Voyez le terrorisme. Terrible.. mais bien utile, le terrorisme. Le terrorisme est bien commode, car quiconque conteste est un terroriste en puissance. Arrêtons la contestation.
Ici, l’aveuglement est prodigieux, car le terrorisme ne peut servir de rien à ceux qu’on en accuse et il n’est pas dans la nature humaine de négliger ses intérêts. L’expansion du terrorisme laissé à lui-même ne pourrait donc être que bien précaire. Il faut créer sans cesse des phantasmes, pour que le terrorisme se propage.
Pendant qu’on est ainsi obnubilé par le terrorisme, une criminalité se développe partout qui est un bien plus grave danger, puisqu’elle correspond à la cupidité humaine et a donc, elle, un grand avenir devant elle....
La criminalité n’intéresse que médiocrement l’Empire, car ce sont d’abord les pauvres qui en souffrent ; les riches ont leurs gardes du corps et leurs murs de béton. Ils ne voient pas la criminalité comme une menace sérieuse contre l’ordre établi. Ils sont aveuglés. Ils ne voient pas que l’Empire, en propageant le désordre public , crée les conditions pour que le désordre se propage encore ensuite de lui-même, sans qu’on ait à faire d’autres efforts : on peut compter sur des « initiatives privées » pour le parfaire.
La Grande Noirceur avance donc, portée par l’aveuglement des États, mais aussi par une entreprise privée du crime. La nuit tombe d’abord dans les marches de l’Empire. Durant quelques décennies, dans cette période bénie de l’humanité entre les derniers cannibales et la brunante, on a pu, en étant prudent, circuler presque n’importe où sur la planète. Kandahar, Goma, Beyrouth, Bagdad, Sarajevo, Djibouti, autant d’endroits où j’ai pu siroter un thé ou un café sans m’inquiéter. Cette époque est révolue.

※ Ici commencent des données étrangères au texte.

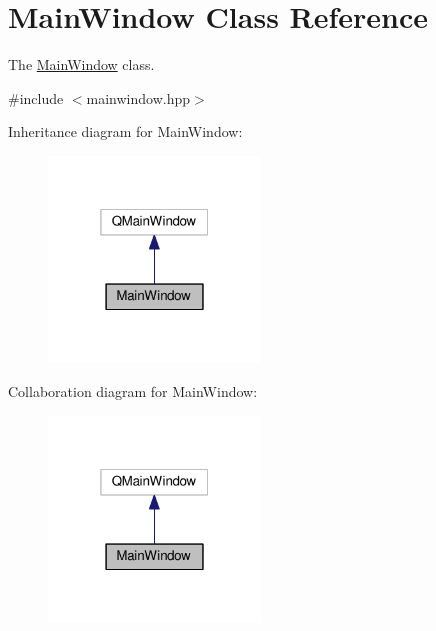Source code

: \hypertarget{classMainWindow}{}\section{Main\+Window Class Reference}
\label{classMainWindow}


The \hyperlink{classMainWindow}{Main\+Window} class.  




{\ttfamily \#include $<$mainwindow.\+hpp$>$}



Inheritance diagram for Main\+Window\+:
\nopagebreak
\begin{figure}[H]
\begin{center}
\leavevmode
\includegraphics[width=160pt]{classMainWindow__inherit__graph}
\end{center}
\end{figure}


Collaboration diagram for Main\+Window\+:
\nopagebreak
\begin{figure}[H]
\begin{center}
\leavevmode
\includegraphics[width=160pt]{classMainWindow__coll__graph}
\end{center}
\end{figure}
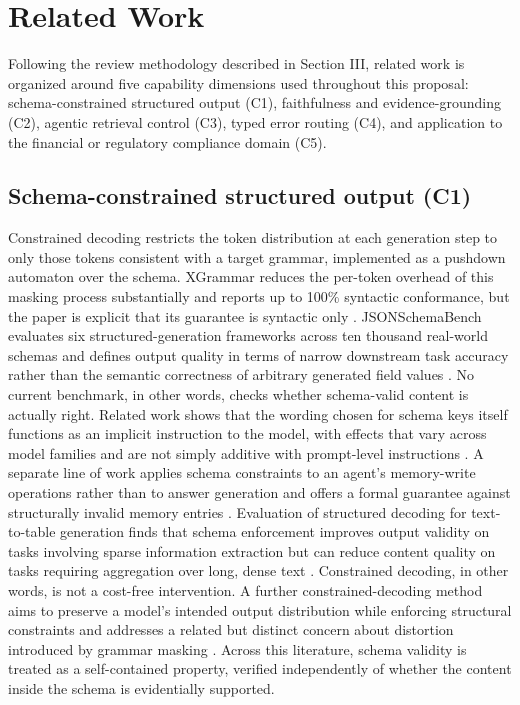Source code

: \documentclass[10pt,twocolumn,letterpaper]{article}
\begin{document}
\section{Related Work}

Following the review methodology described in Section III, related work is organized around five capability dimensions used throughout this proposal: schema-constrained structured output (C1), faithfulness and evidence-grounding (C2), agentic retrieval control (C3), typed error routing (C4), and application to the financial or regulatory compliance domain (C5).

\subsection{Schema-constrained structured output (C1)}

Constrained decoding restricts the token distribution at each generation step to only those tokens consistent with a target grammar, implemented as a pushdown automaton over the schema. XGrammar reduces the per-token overhead of this masking process substantially and reports up to 100\% syntactic conformance, but the paper is explicit that its guarantee is syntactic only \cite{xgrammar}. JSONSchemaBench evaluates six structured-generation frameworks across ten thousand real-world schemas and defines output quality in terms of narrow downstream task accuracy rather than the semantic correctness of arbitrary generated field values \cite{jsonbench}. No current benchmark, in other words, checks whether schema-valid content is actually right. Related work shows that the wording chosen for schema keys itself functions as an implicit instruction to the model, with effects that vary across model families and are not simply additive with prompt-level instructions \cite{schemakey}. A separate line of work applies schema constraints to an agent's memory-write operations rather than to answer generation and offers a formal guarantee against structurally invalid memory entries \cite{agentmem}. Evaluation of structured decoding for text-to-table generation finds that schema enforcement improves output validity on tasks involving sparse information extraction but can reduce content quality on tasks requiring aggregation over long, dense text \cite{text2table}. Constrained decoding, in other words, is not a cost-free intervention. A further constrained-decoding method aims to preserve a model's intended output distribution while enforcing structural constraints and addresses a related but distinct concern about distortion introduced by grammar masking \cite{adaptrack}. Across this literature, schema validity is treated as a self-contained property, verified independently of whether the content inside the schema is evidentially supported.
\end{document}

Dans une partie croissante du monde, guerres et révolutions ont fait que l’ordre ne règne plus. Dans une large partie du reste, l’ordre qui règne n’est qu’un leurre. Dans une ville d’Amérique centrale, qu’il serait malséant de nommer, puisqu’elle n’est vraiment pas si différente de douzaines d’autres villes du même genre, on tue en moyenne douze personnes par jour. Il n’y a pas un commerçant au marché, pas un transportiste qui ne paye une « taxe » à des groupes d’extorsion.
La police est absente, les juges terrorisés, les témoins menacés ou simplement abattus. Bien ouvertement et en toute impunité. Des gangs de rue, les « Maras », venus du Mexique et de Los Angeles, ont essaimé vers le sud et, dans bien des villes des pays latins, c’est aujourd’hui affaire de vie ou de mort de savoir qui, de la Mara Salvatrucha, de la Mara MS, ou de la Mara 18, détient le pouvoir effectif dans le quartier où l’on circule.
Même à l’échelle nationale, on ne sait plus dans ces pays qui, de l’État ou des bandes, a vraiment la force pour lui, puisque l’État vient de présenter comme une victoire d’avoir repris le contrôle d’un pénitencier dont, depuis plus de 9 ans, les détenus avaient la pleine maîtrise ! Les Maras sont puissantes. Le désordre a fait son nid. Les guerres peuvent finir, mais la paix ne revient pas.
Quand la nuit tombe, les voyous sont partout. .Même dans les pays développés, l’ataxie progresse. Un pouvoir parallèle à l’État se développe dans le désordre, dont les « warlords » sont ici les caïds des diverses mafias, les chefs des groupes de motards et des gangs de rues. On ne va plus sans risque dans les banlieues des villes d’Europe, ni au coeur des villes américaines, ce sont des jungles qu’on ne traverse plus qu’en suivant la voie balisée des grandes artères.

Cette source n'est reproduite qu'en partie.